# Tan Labs SiboTrim - I think I've been defrauded...



## SisterPsychosis (Dec 27, 2010)

Hiya fellas,

I didn't know about this outfit until Rick 'Predator' Miller posted a link the other day (though I'm not blaming him, obviously!) I ordered a 60-day supply of SiboTrim from them (total cost including delivery was about £51).

Now, I bought them on the strength of the product description: -

http://www.tan-labs.com/index.php?_a=viewProd&productId=298

However, the label on the bottle reads: -

Each tablet contains: -

Cha de Bugre

Caffeine (not even caffeine anhydrous, just 'caffeine')

Naringun (I think they mean 'naringin', which is a grapefruit seed extract).

I paid £51.50 (£45+£6.50 delivery) for a product containing what I consider snake oil, basically.  :angry:

I believe Tan Labs also trades under the name 'Melanotan Magic'.

The bottle contains 30 red-and-white capsules, each around 0.5" long. The security seal came away when I opened the bottle, so it can hardly have been properly sealed either...

I don't have a credit card (paid by VISA Debit) so what are the chances of me seeing a penny of my £51.50 ever again...? :confused1:

Exceedingly *ANGRY!!! *

Has anyone ever dealt with Tan Labs/Melanotan Magic...? Anyone else had probs...?

Cheers dudes!

SP xx


----------



## SisterPsychosis (Dec 27, 2010)

I've just had a thought (I tend to go off half-cocked, then think later!) Would the labelling be for 'display purposes only' (for lack of a better phrase) so that, if they're seized, they're not suspected to be anything other than crappy slimming caps...?

In other words, are they really kosher...?

Cheers dudes!

SP xx


----------



## Fatstuff (Mar 2, 2010)

I believe a couple of ppl from here use them and they good. So there's only one way to find out


----------



## SisterPsychosis (Dec 27, 2010)

fatmanstan! said:


> I believe a couple of ppl from here use them and they good. So there's only one way to find out


Cheers, that Fat Man!

When you say 'good' you mean they're actually Silbutramine...? Cos I know the ingredients listed on the bottle are basically sh*te...
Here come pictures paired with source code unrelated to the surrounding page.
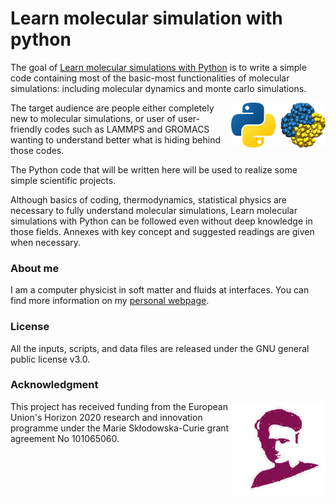 # Learn molecular simulation with python

The goal of [Learn molecular simulations with Python](https://mdcourse.github.io/) is to write a simple
code containing most of the basic-most functionalities of molecular simulations: including molecular
dynamics and monte carlo simulations.

<img src="docs/source/_static/logo/logo-py.png" width="30%" align="right"/></a>


The target audience are people either completely new to molecular simulations, or user of user-friendly
codes such as LAMMPS and GROMACS wanting to understand better what is hiding behind those codes.

The Python code that will be written here will be used to realize some simple scientific projects.

Although basics of coding, thermodynamics, statistical physics are necessary to fully understand molecular
simulations, Learn molecular simulations with Python can be followed even without deep knowledge in those
fields. Annexes with key concept and suggested readings are given when necessary.

### About me ###

I am a computer physicist in soft matter and fluids at interfaces. You can 
find more information on my [personal webpage](https://simongravelle.github.io/).

### License ###

All the inputs, scripts, and data files are released under the 
GNU general public license v3.0.

### Acknowledgment ###

<img src="docs/source/_static/logo/msca.png" width="30%" align="right"/></a>

This project has received funding from the European Union's Horizon 2020 research and innovation programme
under the Marie Skłodowska-Curie grant agreement No 101065060.

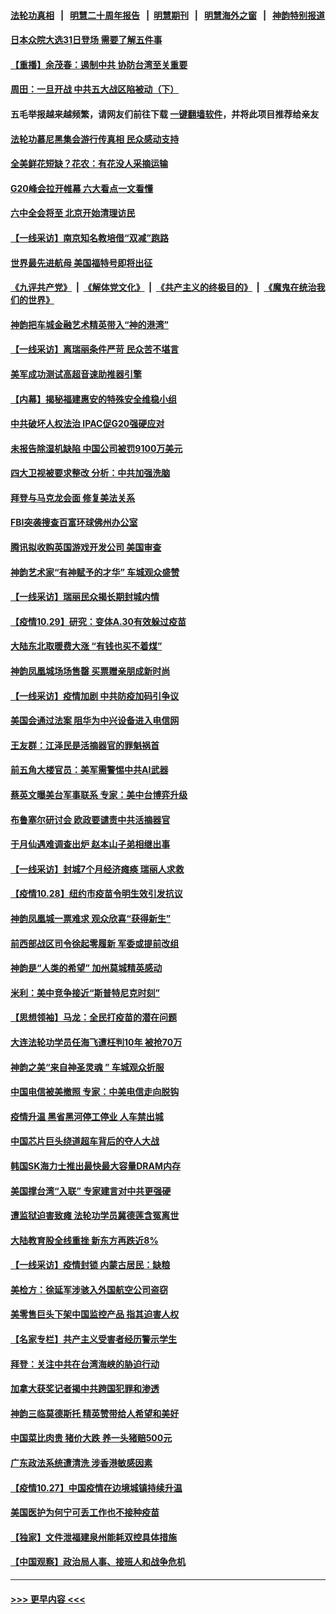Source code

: #### [法轮功真相](https://github.com/gfw-breaker/truth/blob/master/README.md?t=0) &nbsp;&nbsp;|&nbsp;&nbsp; [明慧二十周年报告](https://github.com/gfw-breaker/mh-reports/blob/master/README.md?t=0) &nbsp;&nbsp;|&nbsp;&nbsp;[明慧期刊](https://github.com/gfw-breaker/mh-qikan) &nbsp;&nbsp;|&nbsp;&nbsp; [明慧海外之窗](https://github.com/gfw-breaker/mh-news/blob/master/README.md?t=0) &nbsp;&nbsp;|&nbsp;&nbsp; [神韵特别报道](https://github.com/gfw-breaker/mh-news/blob/master/shenyun.md?t=0)
#### [日本众院大选31日登场 需要了解五件事](../pages/nf4514/n13341699.md?t=10311101) 
#### [【重播】余茂春：遏制中共 协防台湾至关重要](../pages/nf4514/n13341791.md?t=10311101) 
#### [周田：一旦开战 中共五大战区陷被动（下）](../pages/nf4514/n13339988.md?t=10311101) 
#### 五毛举报越来越频繁，请网友们前往下载 [一键翻墙软件](https://github.com/gfw-breaker/ssr-accounts)，并将此项目推荐给亲友
#### [法轮功慕尼黑集会游行传真相 民众感动支持](../pages/nf4514/n13341511.md?t=10311101) 
#### [全美鲜花短缺？花农：有花没人采摘运输](../pages/nf4514/n13341563.md?t=10311101) 
#### [G20峰会拉开帷幕 六大看点一文看懂](../pages/nf4514/n13341124.md?t=10311101) 
#### [六中全会将至 北京开始清理访民](../pages/nf4514/n13340942.md?t=10311101) 
#### [【一线采访】南京知名教培借“双减”跑路](../pages/nf4514/n13340637.md?t=10311101) 
#### [世界最先进航母 美国福特号即将出征](../pages/nf4514/n13336783.md?t=10311101) 
#### [《九评共产党》](https://github.com/begood0513/9ping.md/blob/master/README.md) &nbsp;|&nbsp; [《解体党文化》](../../../../jtdwh.md/blob/master/README.md)  &nbsp;|&nbsp; [《共产主义的终极目的》](../../../../gczydzjmd.md/blob/master/README.md) &nbsp;|&nbsp; [《魔鬼在统治我们的世界》](../../../../mgztzwmdsj.md/blob/master/README.md) 
#### [神韵把车城金融艺术精英带入“神的港湾”](../pages/nf4514/n13340884.md?t=10311101) 
#### [【一线采访】离瑞丽条件严苛 民众苦不堪言](../pages/nf4514/n13340605.md?t=10311101) 
#### [美军成功测试高超音速助推器引擎](../pages/nf4514/n13340592.md?t=10311101) 
#### [【内幕】揭秘福建惠安的特殊安全维稳小组](../pages/nf4514/n13335350.md?t=10311101) 
#### [中共破坏人权法治 IPAC促G20强硬应对](../pages/nf4514/n13340199.md?t=10311101) 
#### [未报告除湿机缺陷 中国公司被罚9100万美元](../pages/nf4514/n13339963.md?t=10311101) 
#### [四大卫视被要求整改 分析：中共加强洗脑](../pages/nf4514/n13338288.md?t=10311101) 
#### [拜登与马克龙会面 修复美法关系](../pages/nf4514/n13339732.md?t=10311101) 
#### [FBI突袭搜查百富环球佛州办公室](../pages/nf4514/n13339687.md?t=10311101) 
#### [腾讯拟收购英国游戏开发公司 美国审查](../pages/nf4514/n13339614.md?t=10311101) 
#### [神韵艺术家“有神赋予的才华” 车城观众盛赞](../pages/nf4514/n13339342.md?t=10311101) 
#### [【一线采访】瑞丽民众揭长期封城内情](../pages/nf4514/n13338534.md?t=10311101) 
#### [【疫情10.29】研究：变体A.30有效躲过疫苗](../pages/nf4514/n13338503.md?t=10311101) 
#### [大陆东北取暖费大涨 “有钱也买不着煤”](../pages/nf4514/n13338223.md?t=10311101) 
#### [神韵凤凰城场场售罄 买票赠亲朋成新时尚](../pages/nf4514/n13338357.md?t=10311101) 
#### [【一线采访】疫情加剧 中共防疫加码引争议](../pages/nf4514/n13336584.md?t=10311101) 
#### [美国会通过法案 阻华为中兴设备进入电信网](../pages/nf4514/n13337363.md?t=10311101) 
#### [王友群：江泽民是活摘器官的罪魁祸首](../pages/nf4514/n13336903.md?t=10311101) 
#### [前五角大楼官员：美军需警惕中共AI武器](../pages/nf4514/n13337021.md?t=10311101) 
#### [蔡英文曝美台军事联系 专家：美中台博弈升级](../pages/nf4514/n13336334.md?t=10311101) 
#### [布鲁塞尔研讨会 欧政要谴责中共活摘器官](../pages/nf4514/n13336488.md?t=10311101) 
#### [于月仙遇难调查出炉 赵本山子弟相继出事](../pages/nf4514/n13336623.md?t=10311101) 
#### [【一线采访】封城7个月经济瘫痪 瑞丽人求救](../pages/nf4514/n13336350.md?t=10311101) 
#### [【疫情10.28】纽约市疫苗令明生效引发抗议](../pages/nf4514/n13335695.md?t=10311101) 
#### [神韵凤凰城一票难求 观众欣喜“获得新生”](../pages/nf4514/n13336271.md?t=10311101) 
#### [前西部战区司令徐起零履新 军委或提前改组](../pages/nf4514/n13336409.md?t=10311101) 
#### [神韵是“人类的希望” 加州莫城精英感动](../pages/nf4514/n13335887.md?t=10311101) 
#### [米利：美中竞争接近“斯普特尼克时刻”](../pages/nf4514/n13334071.md?t=10311101) 
#### [【思想领袖】马龙：全民打疫苗的潜在问题](../pages/nf4514/n13320644.md?t=10311101) 
#### [大连法轮功学员任海飞遭枉判10年 被抢70万](../pages/nf4514/n13333905.md?t=10311101) 
#### [神韵之美“来自神圣灵魂 ” 车城观众折服](../pages/nf4514/n13335993.md?t=10311101) 
#### [中国电信被美撤照 专家：中美电信走向脱钩](../pages/nf4514/n13335403.md?t=10311101) 
#### [疫情升温 黑省黑河停工停业 人车禁出城](../pages/nf4514/n13335031.md?t=10311101) 
#### [中国芯片巨头绕道超车背后的夺人大战](../pages/nf4514/n13334786.md?t=10311101) 
#### [韩国SK海力士推出最快最大容量DRAM内存](../pages/nf4514/n13334542.md?t=10311101) 
#### [美国撑台湾“入联” 专家建言对中共更强硬](../pages/nf4514/n13334563.md?t=10311101) 
#### [遭监狱迫害致瘫 法轮功学员冀德莲含冤离世](../pages/nf4514/n13333238.md?t=10311101) 
#### [大陆教育股全线重挫 新东方再跌近8%](../pages/nf4514/n13334450.md?t=10311101) 
#### [【一线采访】疫情封锁 内蒙古居民：缺粮](../pages/nf4514/n13333746.md?t=10311101) 
#### [美检方：徐延军涉骇入外国航空公司盗窃](../pages/nf4514/n13334091.md?t=10311101) 
#### [美零售巨头下架中国监控产品 指其迫害人权](../pages/nf4514/n13333984.md?t=10311101) 
#### [【名家专栏】共产主义受害者经历警示学生](../pages/nf4514/n13333495.md?t=10311101) 
#### [拜登：关注中共在台湾海峡的胁迫行动](../pages/nf4514/n13333847.md?t=10311101) 
#### [加拿大获奖记者揭中共跨国犯罪和渗透](../pages/nf4514/n13333693.md?t=10311101) 
#### [神韵三临莫德斯托 精英赞带给人希望和美好](../pages/nf4514/n13333046.md?t=10311101) 
#### [中国菜比肉贵 猪价大跌 养一头猪赔500元](../pages/nf4514/n13332047.md?t=10311101) 
#### [广东政法系统遭清洗 涉香港敏感因素](../pages/nf4514/n13333723.md?t=10311101) 
#### [【疫情10.27】中国疫情在边境城镇持续升温](../pages/nf4514/n13332930.md?t=10311101) 
#### [美国医护为何宁可丢工作也不接种疫苗](../pages/nf4514/n13331894.md?t=10311101) 
#### [【独家】文件泄福建泉州能耗双控具体措施](../pages/nf4514/n13331924.md?t=10311101) 
#### [【中国观察】政治局人事、接班人和战争危机](../pages/nf4514/n13331932.md?t=10311101) 

----
#### [ >>> 更早内容 <<< ](../indexes/nf4514-earlier.md)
Guess I'll have to go pop one then...

Cheers dude!

SP xxx


----------



## Fatstuff (Mar 2, 2010)

Yeah I think they are legit, I know ausbuilt uses them and he knows his stuff about diet meds


----------



## lcc (Mar 22, 2011)

Hi I have joined this group specifically to add to this thread as I have just received the same pills and the same description on there. I am annoyed because I ordered from these people before - reductrim and it states on the packet that it contains sibutramine. So why shouldn't it specify it on these pills? I have emailed them and asked for a full refund


----------



## austin84 (Nov 18, 2010)

fatmanstan! said:


> Yeah I think they are legit, I know ausbuilt uses them and he knows his stuff about diet meds


X2


----------



## lcc (Mar 22, 2011)

austin84 said:


> X2


I have sent them 4 emails and they are not replying, so what are they hiding?? I want to know if sibutramine is in there as it specifies this on the website and that is what I ordered. I think they are rip off con men and I have reported them to Office of Fair trading.


----------



## Fatstuff (Mar 2, 2010)

I think u will find that the op has tried them and seen that they work since then, they obv dont label sibutramine on it because it is banned


----------



## lcc (Mar 22, 2011)

fatmanstan! said:


> I think u will find that the op has tried them and seen that they work since then, they obv dont label sibutramine on it because it is banned


Well why do they openly advertise it on the website that they contain Sibutramine? They also sell Reductrim and Sibuslim on ther sister website and openly say it contains Sibutramine - these also specify it on the packets themselves AND they come with an expiry date. A banned substance should apply to all of their products and if that is the case they should not have it on any of their products. I know somebody who took Sibotrim and felt very ill for a few days. She then stopped taking them and went back on to them for a few more days and only took half the strength. She is now back on Reductrim. If that is the case then I would say they DON'T contain Sibutramine and that is why she felt ill. Just what do they contain? Anyway it is in the hands of the Office of Fair Trading now who are investigataing this for me and I have also informed my credit card company.


----------



## lexster (Mar 29, 2011)

Hello everyone,

Ive just joined this forum, although ive used it as a source of info for a few months, and spotted this thread...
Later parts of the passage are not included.